La respuesta de Meta ante las quejas es un encogimiento de hombros digital: un portavoz declaró que los términos de servicio ya advierten de que "la IA puede cometer errores y es responsabilidad del anunciante revisar los resultados". Es decir, si la máquina te cambia el producto o te añade un señor donde no debe, la culpa es tuya por no haberlo vigilado. Esta postura ha indignado a muchos, sobre todo cuando los fallos dañan la percepción de marca. Robert Webster, de TAU Marketing, advierte de que "cuando la IA empieza a generar creatividades extrañas o hace cambios no aprobados, puede dañar silenciosamente la imagen de marca, especialmente para quienes se preocupan por la coherencia".

El caso de la librería Quite Literally Books es paradigmático. Su campaña de San Valentín, cuidadosamente fotografiada con chocolates, macarons, velas y libros, fue transformada por la IA de Meta en un desastre: los textos de los productos aparecían distorsionados y los objetos parecían imitaciones baratas. La responsable, Abigail Hogue, tuvo que desactivar todas las mejoras creativas y republicar los anuncios tras horas de pelea con el servicio de atención al cliente, que calificó el incidente de "esporádico" y "fallo puntual". Hasta el viernes, la librería no había recibido el reembolso solicitado.

El análisis de Salseo

  • El caos revela una tensión de fondo: Meta necesita que su IA publicitaria funcione para compensar la pérdida de datos por las restricciones de privacidad, pero la tecnología aún no está madura. Si los anunciantes pierden la confianza, la gallina de los huevos de oro (el 98% de sus ingresos viene de la publicidad) podría resentirse.
  • La postura de Meta de 'la culpa es tuya' es arriesgada. Externalizar la responsabilidad puede ahorrarle costes legales a corto plazo, pero aliena a los anunciantes, que son sus clientes reales. Si marcas como REI sufren daños reputacionales por anuncios absurdos, podrían replantearse su inversión en la plataforma.
  • Para el inversor, esto es una señal de alerta sobre la ejecución del producto.

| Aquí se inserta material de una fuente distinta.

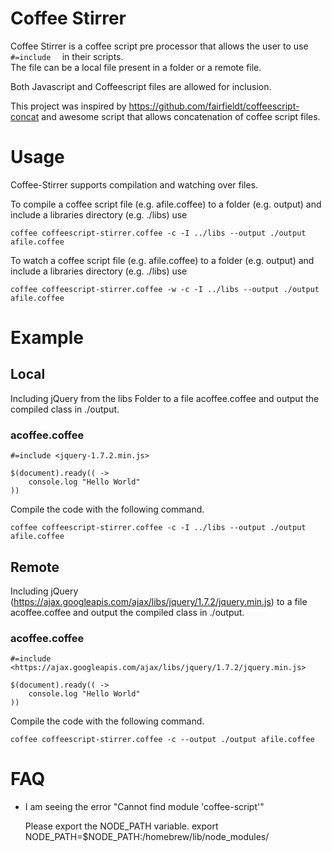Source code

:# Coffee Stirrer

Coffee Stirrer is a coffee script pre processor that allows the user to use <code>#=include <file> </code> in their scripts.  
The file can be a local file present in a folder or a remote file.  

Both Javascript and Coffeescript files are allowed for inclusion. 

This project was inspired by https://github.com/fairfieldt/coffeescript-concat and awesome script that allows concatenation of coffee script files.   


# Usage

Coffee-Stirrer supports compilation and watching over files.  

To compile a coffee script file (e.g. afile.coffee) to a folder (e.g. output) and include a libraries directory (e.g. ./libs) use

    coffee coffeescript-stirrer.coffee -c -I ../libs --output ./output afile.coffee

To watch  a coffee script file (e.g. afile.coffee) to a folder (e.g. output) and include a libraries directory (e.g. ./libs) use

    coffee coffeescript-stirrer.coffee -w -c -I ../libs --output ./output afile.coffee


# Example 

## Local
Including jQuery from the libs Folder to a file acoffee.coffee and output the compiled class in ./output.  

### acoffee.coffee
    #=include <jquery-1.7.2.min.js>
  
    $(document).ready(( ->
        console.log "Hello World"
    )) 
  
Compile the code with the following command. 
    
    coffee coffeescript-stirrer.coffee -c -I ../libs --output ./output afile.coffee
    

## Remote
Including jQuery (https://ajax.googleapis.com/ajax/libs/jquery/1.7.2/jquery.min.js) to a file acoffee.coffee and output the compiled class in ./output.  

### acoffee.coffee

    #=include <https://ajax.googleapis.com/ajax/libs/jquery/1.7.2/jquery.min.js>

    $(document).ready(( ->
        console.log "Hello World"
    ))

Compile the code with the following command. 
    
    coffee coffeescript-stirrer.coffee -c --output ./output afile.coffee
    
# FAQ
* I am seeing the error "Cannot find module 'coffee-script'"
  
  Please export the NODE_PATH variable.  export NODE_PATH=$NODE_PATH:<path>/homebrew/lib/node_modules/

No es un problema técnico menor, sino un fallo recurrente que afecta a la experiencia del cliente. Habrá que vigilar si en los próximos resultados trimestrales Meta menciona una ralentización en el crecimiento de ingresos publicitarios o un aumento de la rotación de anunciantes.
  • El matiz positivo: Meta está siendo agresiva en el despliegue de IA, lo que demuestra ambición por liderar este espacio. Si logra pulir los errores, las herramientas podrían ser muy valiosas. Pero el 'mientras tanto' está siendo costoso en términos de imagen y confianza.